About this task:
Report how many lines of the listing include the word "item"; nothing else should be written.
[Start of Attachment]
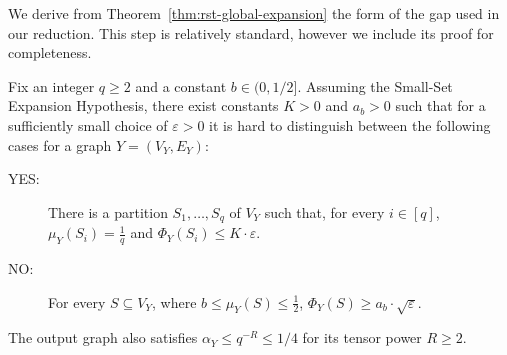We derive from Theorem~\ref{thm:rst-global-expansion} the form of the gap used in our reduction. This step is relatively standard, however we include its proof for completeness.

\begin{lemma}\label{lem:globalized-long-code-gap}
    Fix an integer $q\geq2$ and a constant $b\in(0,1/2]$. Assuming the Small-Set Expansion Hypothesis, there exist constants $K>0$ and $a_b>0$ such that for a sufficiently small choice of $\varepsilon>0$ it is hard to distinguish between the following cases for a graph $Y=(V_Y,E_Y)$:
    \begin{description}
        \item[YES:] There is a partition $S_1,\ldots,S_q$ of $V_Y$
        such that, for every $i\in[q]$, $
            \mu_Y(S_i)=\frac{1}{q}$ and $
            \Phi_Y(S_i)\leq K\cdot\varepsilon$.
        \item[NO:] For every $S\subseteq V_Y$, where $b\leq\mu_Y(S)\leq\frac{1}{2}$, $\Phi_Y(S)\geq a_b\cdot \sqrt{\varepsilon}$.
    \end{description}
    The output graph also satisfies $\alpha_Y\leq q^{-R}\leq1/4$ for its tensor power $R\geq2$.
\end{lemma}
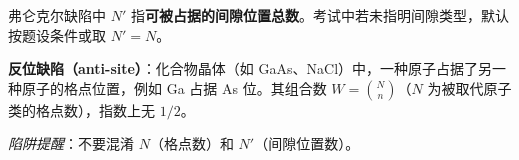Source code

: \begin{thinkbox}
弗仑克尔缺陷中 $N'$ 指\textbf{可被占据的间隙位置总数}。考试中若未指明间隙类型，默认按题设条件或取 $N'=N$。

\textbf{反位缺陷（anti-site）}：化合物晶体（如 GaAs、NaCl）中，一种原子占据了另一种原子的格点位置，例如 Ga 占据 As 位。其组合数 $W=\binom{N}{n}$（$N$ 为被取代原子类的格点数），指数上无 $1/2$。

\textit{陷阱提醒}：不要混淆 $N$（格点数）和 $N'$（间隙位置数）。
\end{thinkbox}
[End of Attachment]
[Start of Attachment]
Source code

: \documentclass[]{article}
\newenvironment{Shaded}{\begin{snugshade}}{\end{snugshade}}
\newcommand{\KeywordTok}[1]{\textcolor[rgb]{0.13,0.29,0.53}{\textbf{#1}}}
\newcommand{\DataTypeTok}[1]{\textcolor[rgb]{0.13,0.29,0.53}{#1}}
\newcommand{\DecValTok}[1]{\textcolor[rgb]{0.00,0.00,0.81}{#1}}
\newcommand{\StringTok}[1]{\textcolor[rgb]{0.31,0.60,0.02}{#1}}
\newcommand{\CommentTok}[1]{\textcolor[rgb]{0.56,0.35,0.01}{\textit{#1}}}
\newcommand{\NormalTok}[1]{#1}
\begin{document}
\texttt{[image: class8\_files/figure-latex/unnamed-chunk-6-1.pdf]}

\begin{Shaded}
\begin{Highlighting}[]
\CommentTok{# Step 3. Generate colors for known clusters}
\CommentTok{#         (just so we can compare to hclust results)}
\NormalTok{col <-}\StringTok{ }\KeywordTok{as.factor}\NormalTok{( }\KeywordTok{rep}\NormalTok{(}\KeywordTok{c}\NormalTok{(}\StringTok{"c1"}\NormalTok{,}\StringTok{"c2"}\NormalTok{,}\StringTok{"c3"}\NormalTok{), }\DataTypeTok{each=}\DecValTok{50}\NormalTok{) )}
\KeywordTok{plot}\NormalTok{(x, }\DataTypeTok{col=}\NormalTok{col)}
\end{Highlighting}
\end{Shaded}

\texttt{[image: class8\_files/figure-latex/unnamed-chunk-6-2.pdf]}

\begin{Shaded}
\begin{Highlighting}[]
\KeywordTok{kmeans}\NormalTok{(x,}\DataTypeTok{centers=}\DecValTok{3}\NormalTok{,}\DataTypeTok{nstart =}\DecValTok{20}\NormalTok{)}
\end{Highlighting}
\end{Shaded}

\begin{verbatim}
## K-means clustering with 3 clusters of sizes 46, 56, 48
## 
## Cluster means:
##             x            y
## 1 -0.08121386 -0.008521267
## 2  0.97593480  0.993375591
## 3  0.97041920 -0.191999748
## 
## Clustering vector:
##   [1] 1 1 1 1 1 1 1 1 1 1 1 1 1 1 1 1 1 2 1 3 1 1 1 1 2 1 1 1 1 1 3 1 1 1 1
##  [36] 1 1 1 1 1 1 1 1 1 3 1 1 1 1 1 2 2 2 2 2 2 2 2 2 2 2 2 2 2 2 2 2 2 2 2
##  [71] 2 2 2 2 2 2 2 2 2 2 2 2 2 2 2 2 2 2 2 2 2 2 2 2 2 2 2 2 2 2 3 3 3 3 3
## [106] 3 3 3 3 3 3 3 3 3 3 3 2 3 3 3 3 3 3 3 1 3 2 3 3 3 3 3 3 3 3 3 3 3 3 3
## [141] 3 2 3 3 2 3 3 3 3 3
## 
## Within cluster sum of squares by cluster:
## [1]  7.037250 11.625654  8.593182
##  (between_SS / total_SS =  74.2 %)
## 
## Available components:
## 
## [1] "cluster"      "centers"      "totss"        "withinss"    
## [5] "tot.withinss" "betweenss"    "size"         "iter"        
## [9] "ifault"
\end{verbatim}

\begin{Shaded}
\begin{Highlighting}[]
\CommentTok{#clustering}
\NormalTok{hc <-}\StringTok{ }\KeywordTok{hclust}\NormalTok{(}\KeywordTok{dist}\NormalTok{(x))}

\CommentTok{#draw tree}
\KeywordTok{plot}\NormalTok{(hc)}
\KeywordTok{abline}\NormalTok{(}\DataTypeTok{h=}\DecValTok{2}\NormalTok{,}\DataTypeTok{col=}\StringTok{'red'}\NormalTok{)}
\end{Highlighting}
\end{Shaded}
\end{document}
[End of Attachment]
Written answer:
2